◆ PROBLEM TO WORK ON
Write the data out again exactly and in full.
------------------------------------------------
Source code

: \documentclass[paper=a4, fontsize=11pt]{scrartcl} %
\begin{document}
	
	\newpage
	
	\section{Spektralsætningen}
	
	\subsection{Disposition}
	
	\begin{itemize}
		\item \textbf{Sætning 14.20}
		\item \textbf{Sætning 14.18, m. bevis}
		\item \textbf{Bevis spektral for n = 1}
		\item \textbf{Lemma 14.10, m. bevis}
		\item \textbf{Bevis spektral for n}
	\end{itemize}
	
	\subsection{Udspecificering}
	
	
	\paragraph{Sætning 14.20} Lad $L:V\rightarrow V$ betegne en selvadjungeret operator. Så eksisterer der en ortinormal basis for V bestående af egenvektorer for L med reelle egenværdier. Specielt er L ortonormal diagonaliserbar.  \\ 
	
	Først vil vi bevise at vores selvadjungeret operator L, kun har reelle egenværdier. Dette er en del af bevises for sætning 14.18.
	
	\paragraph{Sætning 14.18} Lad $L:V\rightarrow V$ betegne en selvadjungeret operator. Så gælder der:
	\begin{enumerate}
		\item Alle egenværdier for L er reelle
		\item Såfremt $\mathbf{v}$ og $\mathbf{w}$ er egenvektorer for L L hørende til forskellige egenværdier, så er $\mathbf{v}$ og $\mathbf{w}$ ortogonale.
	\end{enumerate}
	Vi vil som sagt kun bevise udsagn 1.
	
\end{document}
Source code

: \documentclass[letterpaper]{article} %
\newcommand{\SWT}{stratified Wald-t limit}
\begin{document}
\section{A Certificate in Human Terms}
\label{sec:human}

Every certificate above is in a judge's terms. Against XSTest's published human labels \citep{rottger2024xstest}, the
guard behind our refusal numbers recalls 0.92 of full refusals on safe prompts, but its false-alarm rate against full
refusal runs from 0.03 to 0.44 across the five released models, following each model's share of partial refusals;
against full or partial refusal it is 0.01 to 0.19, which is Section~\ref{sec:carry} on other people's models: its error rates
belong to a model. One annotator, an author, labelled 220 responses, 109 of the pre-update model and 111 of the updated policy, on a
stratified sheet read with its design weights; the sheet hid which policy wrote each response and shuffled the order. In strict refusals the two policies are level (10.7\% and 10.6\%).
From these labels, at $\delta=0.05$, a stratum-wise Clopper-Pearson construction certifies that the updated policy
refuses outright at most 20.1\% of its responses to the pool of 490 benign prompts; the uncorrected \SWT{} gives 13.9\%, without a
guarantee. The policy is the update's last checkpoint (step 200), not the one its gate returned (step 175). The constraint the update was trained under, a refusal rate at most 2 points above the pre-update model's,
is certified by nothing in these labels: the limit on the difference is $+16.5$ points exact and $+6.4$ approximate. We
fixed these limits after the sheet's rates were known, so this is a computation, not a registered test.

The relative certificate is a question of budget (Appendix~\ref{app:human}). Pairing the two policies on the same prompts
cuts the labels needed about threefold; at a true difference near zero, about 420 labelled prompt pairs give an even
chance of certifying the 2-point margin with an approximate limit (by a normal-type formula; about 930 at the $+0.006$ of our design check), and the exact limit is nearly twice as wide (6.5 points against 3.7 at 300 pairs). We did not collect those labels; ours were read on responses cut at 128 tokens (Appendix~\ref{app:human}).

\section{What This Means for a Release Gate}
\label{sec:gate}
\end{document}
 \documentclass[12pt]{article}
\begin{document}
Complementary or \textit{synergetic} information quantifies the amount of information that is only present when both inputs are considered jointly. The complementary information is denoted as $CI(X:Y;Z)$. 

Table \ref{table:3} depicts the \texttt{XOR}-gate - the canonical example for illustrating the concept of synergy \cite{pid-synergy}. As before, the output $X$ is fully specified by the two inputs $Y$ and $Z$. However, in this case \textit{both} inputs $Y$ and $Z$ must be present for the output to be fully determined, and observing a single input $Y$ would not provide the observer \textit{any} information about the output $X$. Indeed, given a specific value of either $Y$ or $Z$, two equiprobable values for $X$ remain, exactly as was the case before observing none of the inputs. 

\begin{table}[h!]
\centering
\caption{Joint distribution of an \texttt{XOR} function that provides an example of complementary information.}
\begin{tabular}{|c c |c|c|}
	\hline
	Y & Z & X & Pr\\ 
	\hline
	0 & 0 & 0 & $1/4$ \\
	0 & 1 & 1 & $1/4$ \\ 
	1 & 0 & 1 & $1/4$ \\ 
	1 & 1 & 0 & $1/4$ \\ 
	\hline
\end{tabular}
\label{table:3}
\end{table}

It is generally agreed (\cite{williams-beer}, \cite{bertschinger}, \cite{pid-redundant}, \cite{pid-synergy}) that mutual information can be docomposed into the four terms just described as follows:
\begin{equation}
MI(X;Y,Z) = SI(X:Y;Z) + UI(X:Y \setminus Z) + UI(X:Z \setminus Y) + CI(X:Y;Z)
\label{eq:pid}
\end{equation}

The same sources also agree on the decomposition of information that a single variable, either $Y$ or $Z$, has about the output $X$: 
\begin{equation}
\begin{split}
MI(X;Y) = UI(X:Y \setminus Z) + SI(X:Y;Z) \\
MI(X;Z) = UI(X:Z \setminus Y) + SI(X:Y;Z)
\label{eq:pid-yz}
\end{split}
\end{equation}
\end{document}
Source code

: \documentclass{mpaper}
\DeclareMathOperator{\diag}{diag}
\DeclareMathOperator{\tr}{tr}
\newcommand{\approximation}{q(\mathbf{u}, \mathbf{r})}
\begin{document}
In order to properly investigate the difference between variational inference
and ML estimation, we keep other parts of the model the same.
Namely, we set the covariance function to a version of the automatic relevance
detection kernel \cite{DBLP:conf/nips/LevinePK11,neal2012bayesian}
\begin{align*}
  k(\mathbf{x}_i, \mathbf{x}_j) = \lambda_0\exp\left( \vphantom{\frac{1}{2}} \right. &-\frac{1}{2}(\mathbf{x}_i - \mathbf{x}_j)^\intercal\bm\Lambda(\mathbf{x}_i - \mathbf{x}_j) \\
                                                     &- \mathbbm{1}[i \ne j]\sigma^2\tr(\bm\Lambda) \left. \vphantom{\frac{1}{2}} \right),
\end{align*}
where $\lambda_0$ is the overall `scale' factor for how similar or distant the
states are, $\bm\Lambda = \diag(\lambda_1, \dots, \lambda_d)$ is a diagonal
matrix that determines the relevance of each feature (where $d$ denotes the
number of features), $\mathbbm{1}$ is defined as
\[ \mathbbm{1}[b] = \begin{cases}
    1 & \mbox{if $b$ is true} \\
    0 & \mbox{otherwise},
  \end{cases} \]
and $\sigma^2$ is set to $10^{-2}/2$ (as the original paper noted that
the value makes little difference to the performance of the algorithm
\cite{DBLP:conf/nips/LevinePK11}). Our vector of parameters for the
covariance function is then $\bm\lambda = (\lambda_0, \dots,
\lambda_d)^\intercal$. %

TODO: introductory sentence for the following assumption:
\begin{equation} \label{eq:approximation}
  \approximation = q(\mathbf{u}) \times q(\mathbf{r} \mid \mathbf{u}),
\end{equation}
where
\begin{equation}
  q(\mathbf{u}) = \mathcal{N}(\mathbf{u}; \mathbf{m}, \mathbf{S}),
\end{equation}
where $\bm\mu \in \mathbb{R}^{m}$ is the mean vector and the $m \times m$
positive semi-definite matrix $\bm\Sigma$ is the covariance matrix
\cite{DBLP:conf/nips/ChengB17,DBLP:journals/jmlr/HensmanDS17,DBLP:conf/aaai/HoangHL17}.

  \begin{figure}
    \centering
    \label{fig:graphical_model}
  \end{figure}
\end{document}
------------------------------------------------
◆ THE ANSWER
Source code

: \documentclass[paper=a4, fontsize=11pt]{scrartcl} %
\begin{document}
	
	\newpage
	
	\section{Spektralsætningen}
	
	\subsection{Disposition}
	
	\begin{itemize}
		\item \textbf{Sætning 14.20}
		\item \textbf{Sætning 14.18, m. bevis}
		\item \textbf{Bevis spektral for n = 1}
		\item \textbf{Lemma 14.10, m. bevis}
		\item \textbf{Bevis spektral for n}
	\end{itemize}
	
	\subsection{Udspecificering}
	
	
	\paragraph{Sætning 14.20} Lad $L:V\rightarrow V$ betegne en selvadjungeret operator. Så eksisterer der en ortinormal basis for V bestående af egenvektorer for L med reelle egenværdier. Specielt er L ortonormal diagonaliserbar.  \\ 
	
	Først vil vi bevise at vores selvadjungeret operator L, kun har reelle egenværdier. Dette er en del af bevises for sætning 14.18.
	
	\paragraph{Sætning 14.18} Lad $L:V\rightarrow V$ betegne en selvadjungeret operator. Så gælder der:
	\begin{enumerate}
		\item Alle egenværdier for L er reelle
		\item Såfremt $\mathbf{v}$ og $\mathbf{w}$ er egenvektorer for L L hørende til forskellige egenværdier, så er $\mathbf{v}$ og $\mathbf{w}$ ortogonale.
	\end{enumerate}
	Vi vil som sagt kun bevise udsagn 1.
	
\end{document}
Source code

: \documentclass[letterpaper]{article} %
\newcommand{\SWT}{stratified Wald-t limit}
\begin{document}
\section{A Certificate in Human Terms}
\label{sec:human}

Every certificate above is in a judge's terms. Against XSTest's published human labels \citep{rottger2024xstest}, the
guard behind our refusal numbers recalls 0.92 of full refusals on safe prompts, but its false-alarm rate against full
refusal runs from 0.03 to 0.44 across the five released models, following each model's share of partial refusals;
against full or partial refusal it is 0.01 to 0.19, which is Section~\ref{sec:carry} on other people's models: its error rates
belong to a model. One annotator, an author, labelled 220 responses, 109 of the pre-update model and 111 of the updated policy, on a
stratified sheet read with its design weights; the sheet hid which policy wrote each response and shuffled the order. In strict refusals the two policies are level (10.7\% and 10.6\%).
From these labels, at $\delta=0.05$, a stratum-wise Clopper-Pearson construction certifies that the updated policy
refuses outright at most 20.1\% of its responses to the pool of 490 benign prompts; the uncorrected \SWT{} gives 13.9\%, without a
guarantee. The policy is the update's last checkpoint (step 200), not the one its gate returned (step 175). The constraint the update was trained under, a refusal rate at most 2 points above the pre-update model's,
is certified by nothing in these labels: the limit on the difference is $+16.5$ points exact and $+6.4$ approximate. We
fixed these limits after the sheet's rates were known, so this is a computation, not a registered test.

The relative certificate is a question of budget (Appendix~\ref{app:human}). Pairing the two policies on the same prompts
cuts the labels needed about threefold; at a true difference near zero, about 420 labelled prompt pairs give an even
chance of certifying the 2-point margin with an approximate limit (by a normal-type formula; about 930 at the $+0.006$ of our design check), and the exact limit is nearly twice as wide (6.5 points against 3.7 at 300 pairs). We did not collect those labels; ours were read on responses cut at 128 tokens (Appendix~\ref{app:human}).

\section{What This Means for a Release Gate}
\label{sec:gate}
\end{document}
 \documentclass[12pt]{article}
\begin{document}
Complementary or \textit{synergetic} information quantifies the amount of information that is only present when both inputs are considered jointly. The complementary information is denoted as $CI(X:Y;Z)$. 

Table \ref{table:3} depicts the \texttt{XOR}-gate - the canonical example for illustrating the concept of synergy \cite{pid-synergy}. As before, the output $X$ is fully specified by the two inputs $Y$ and $Z$. However, in this case \textit{both} inputs $Y$ and $Z$ must be present for the output to be fully determined, and observing a single input $Y$ would not provide the observer \textit{any} information about the output $X$. Indeed, given a specific value of either $Y$ or $Z$, two equiprobable values for $X$ remain, exactly as was the case before observing none of the inputs. 

\begin{table}[h!]
\centering
\caption{Joint distribution of an \texttt{XOR} function that provides an example of complementary information.}
\begin{tabular}{|c c |c|c|}
	\hline
	Y & Z & X & Pr\\ 
	\hline
	0 & 0 & 0 & $1/4$ \\
	0 & 1 & 1 & $1/4$ \\ 
	1 & 0 & 1 & $1/4$ \\ 
	1 & 1 & 0 & $1/4$ \\ 
	\hline
\end{tabular}
\label{table:3}
\end{table}

It is generally agreed (\cite{williams-beer}, \cite{bertschinger}, \cite{pid-redundant}, \cite{pid-synergy}) that mutual information can be docomposed into the four terms just described as follows:
\begin{equation}
MI(X;Y,Z) = SI(X:Y;Z) + UI(X:Y \setminus Z) + UI(X:Z \setminus Y) + CI(X:Y;Z)
\label{eq:pid}
\end{equation}

The same sources also agree on the decomposition of information that a single variable, either $Y$ or $Z$, has about the output $X$: 
\begin{equation}
\begin{split}
MI(X;Y) = UI(X:Y \setminus Z) + SI(X:Y;Z) \\
MI(X;Z) = UI(X:Z \setminus Y) + SI(X:Y;Z)
\label{eq:pid-yz}
\end{split}
\end{equation}
\end{document}
Source code

: \documentclass{mpaper}
\DeclareMathOperator{\diag}{diag}
\DeclareMathOperator{\tr}{tr}
\newcommand{\approximation}{q(\mathbf{u}, \mathbf{r})}
\begin{document}
In order to properly investigate the difference between variational inference
and ML estimation, we keep other parts of the model the same.
Namely, we set the covariance function to a version of the automatic relevance
detection kernel \cite{DBLP:conf/nips/LevinePK11,neal2012bayesian}
\begin{align*}
  k(\mathbf{x}_i, \mathbf{x}_j) = \lambda_0\exp\left( \vphantom{\frac{1}{2}} \right. &-\frac{1}{2}(\mathbf{x}_i - \mathbf{x}_j)^\intercal\bm\Lambda(\mathbf{x}_i - \mathbf{x}_j) \\
                                                     &- \mathbbm{1}[i \ne j]\sigma^2\tr(\bm\Lambda) \left. \vphantom{\frac{1}{2}} \right),
\end{align*}
where $\lambda_0$ is the overall `scale' factor for how similar or distant the
states are, $\bm\Lambda = \diag(\lambda_1, \dots, \lambda_d)$ is a diagonal
matrix that determines the relevance of each feature (where $d$ denotes the
number of features), $\mathbbm{1}$ is defined as
\[ \mathbbm{1}[b] = \begin{cases}
    1 & \mbox{if $b$ is true} \\
    0 & \mbox{otherwise},
  \end{cases} \]
and $\sigma^2$ is set to $10^{-2}/2$ (as the original paper noted that
the value makes little difference to the performance of the algorithm
\cite{DBLP:conf/nips/LevinePK11}). Our vector of parameters for the
covariance function is then $\bm\lambda = (\lambda_0, \dots,
\lambda_d)^\intercal$. %

TODO: introductory sentence for the following assumption:
\begin{equation} \label{eq:approximation}
  \approximation = q(\mathbf{u}) \times q(\mathbf{r} \mid \mathbf{u}),
\end{equation}
where
\begin{equation}
  q(\mathbf{u}) = \mathcal{N}(\mathbf{u}; \mathbf{m}, \mathbf{S}),
\end{equation}
where $\bm\mu \in \mathbb{R}^{m}$ is the mean vector and the $m \times m$
positive semi-definite matrix $\bm\Sigma$ is the covariance matrix
\cite{DBLP:conf/nips/ChengB17,DBLP:journals/jmlr/HensmanDS17,DBLP:conf/aaai/HoangHL17}.

  \begin{figure}
    \centering
    \label{fig:graphical_model}
  \end{figure}
\end{document}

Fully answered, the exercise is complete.